Flash tries to keep everything at arms length. Any SWF you load will, at the very least, save any data using flash cookies (sol files) in a subfolder based on the domain that the SWF was loaded from. There's no way around this- we can go deeper and make folder structures inside that, but creating a shared object with a path of "/" (root) will actually create it on the filesystem under a path like "SharedObjects/<Random Ident>/example.com/".


If you play on the website, the SWF file is being loaded directly from a remote source, so it'll use that ("<RandomIdent>/fenoxo.com/TiTS_1.sol" etc) but if you download the SWF and then drag it into a browser window from your local disk, it'll be seen as having been loaded from localhost.


This is p. much all security. Flash itself has like 3 core modes of operation and then a special one; Remote, Local w/ Network, Local w/ Filesystem and Trusted.


Local w/ Network will enable various upstream network capabilities. That is, if you want to send data to a server in any more complex for a format than simple URI get paramaters, you must be running the SWF in the networked sandbox. I think the limiation is mostly in place around shared object usage*. The Remote sandbox is nearly identical.
Local w/ Filesystem will enable some direct filesystem reading/writing functionality. It's incredibly limited from the point of view of the code in the SWF, but it does enable you to save and load files to a degree. The AIR apis give you much better filesystem access (like the ability to enumerate directory contents, yeah, the raw SWF apis are that limited...), but then you won't be able to run the thing directly in a browser.
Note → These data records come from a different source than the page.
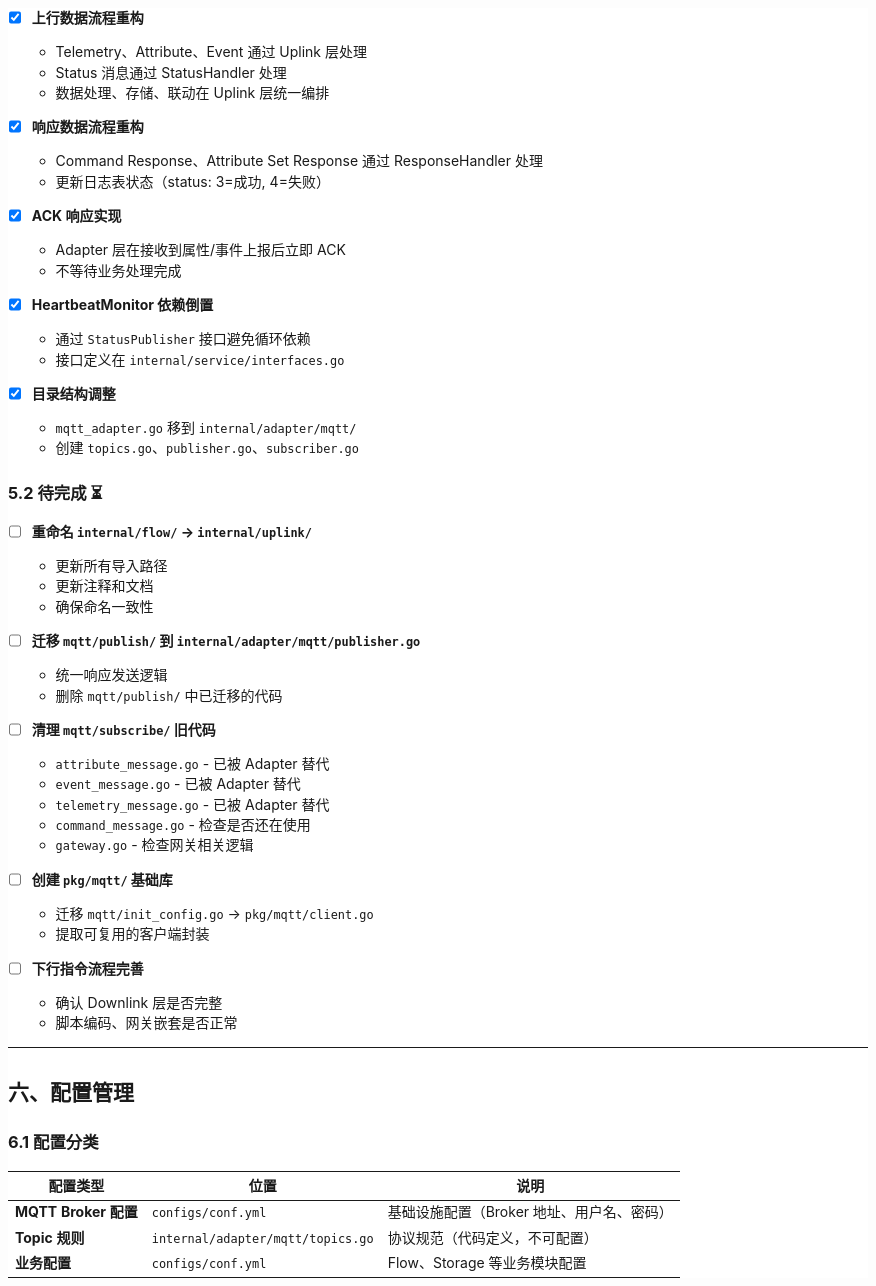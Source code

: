 - [x] **上行数据流程重构**
  - Telemetry、Attribute、Event 通过 Uplink 层处理
  - Status 消息通过 StatusHandler 处理
  - 数据处理、存储、联动在 Uplink 层统一编排

- [x] **响应数据流程重构**
  - Command Response、Attribute Set Response 通过 ResponseHandler 处理
  - 更新日志表状态（status: 3=成功, 4=失败）

- [x] **ACK 响应实现**
  - Adapter 层在接收到属性/事件上报后立即 ACK
  - 不等待业务处理完成

- [x] **HeartbeatMonitor 依赖倒置**
  - 通过 `StatusPublisher` 接口避免循环依赖
  - 接口定义在 `internal/service/interfaces.go`

- [x] **目录结构调整**
  - `mqtt_adapter.go` 移到 `internal/adapter/mqtt/`
  - 创建 `topics.go`、`publisher.go`、`subscriber.go`

### 5.2 待完成 ⏳

- [ ] **重命名 `internal/flow/` → `internal/uplink/`**
  - 更新所有导入路径
  - 更新注释和文档
  - 确保命名一致性

- [ ] **迁移 `mqtt/publish/` 到 `internal/adapter/mqtt/publisher.go`**
  - 统一响应发送逻辑
  - 删除 `mqtt/publish/` 中已迁移的代码

- [ ] **清理 `mqtt/subscribe/` 旧代码**
  - `attribute_message.go` - 已被 Adapter 替代
  - `event_message.go` - 已被 Adapter 替代
  - `telemetry_message.go` - 已被 Adapter 替代
  - `command_message.go` - 检查是否还在使用
  - `gateway.go` - 检查网关相关逻辑

- [ ] **创建 `pkg/mqtt/` 基础库**
  - 迁移 `mqtt/init_config.go` → `pkg/mqtt/client.go`
  - 提取可复用的客户端封装

- [ ] **下行指令流程完善**
  - 确认 Downlink 层是否完整
  - 脚本编码、网关嵌套是否正常

---

## 六、配置管理

### 6.1 配置分类

| 配置类型 | 位置 | 说明 |
|---------|------|------|
| **MQTT Broker 配置** | `configs/conf.yml` | 基础设施配置（Broker 地址、用户名、密码） |
| **Topic 规则** | `internal/adapter/mqtt/topics.go` | 协议规范（代码定义，不可配置） |
| **业务配置** | `configs/conf.yml` | Flow、Storage 等业务模块配置 |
Those modes are mutually exclusive; one infers the absence of the other.


Trusted, though, enables both at the same time, but it basically has to be done manually by the user. I think there's some text file somewhere that you can specify paths to SWFs/certain folders that will be checked by Flash whenever you load an SWF, and any SWF that is specified by that file will load up in Trusted mode, but an SWF file itself couldn't modify that- it would defeat the point of the sandboxes.


Sol files are basically the only sure fire way to store data on the client (unless the user has expressly forbidden the domain of the loaded SWF from saving shared objects...), but doing so is, again, incredibly limited. Because shared objects are enabled whilst in networked mode, Flash tries to ensure that any given SWF will only ever have access to data it has created and may be relevant to it, ie, only allow it to access the folder of the domain it was loaded from (for sharing data indirectly between multiple SWFs on the same site). It's, again, impossible to enumerate the names of these afaik, so you have to know precisely what you're looking for ahead of time.


*As a sidenote: Shared Objects are a lot more potentially complicated than just raw data storage like a cookie (as a lot of people call them; Flash Cookies). They can also be used to maintain a network data stream with prescribed interface available on an object instance at both the client and server end. They actually do a pretty good job of data compression and data deduplication for that too. iirc RTMP uses shared objects to actually transfer the video stream from server to client which is why you basically have to use flash to view an RTMP stream (short of p. complicated native desktop apps); replicating the shared object networking system in a language without a native implementation of it would be too slow to be worth while.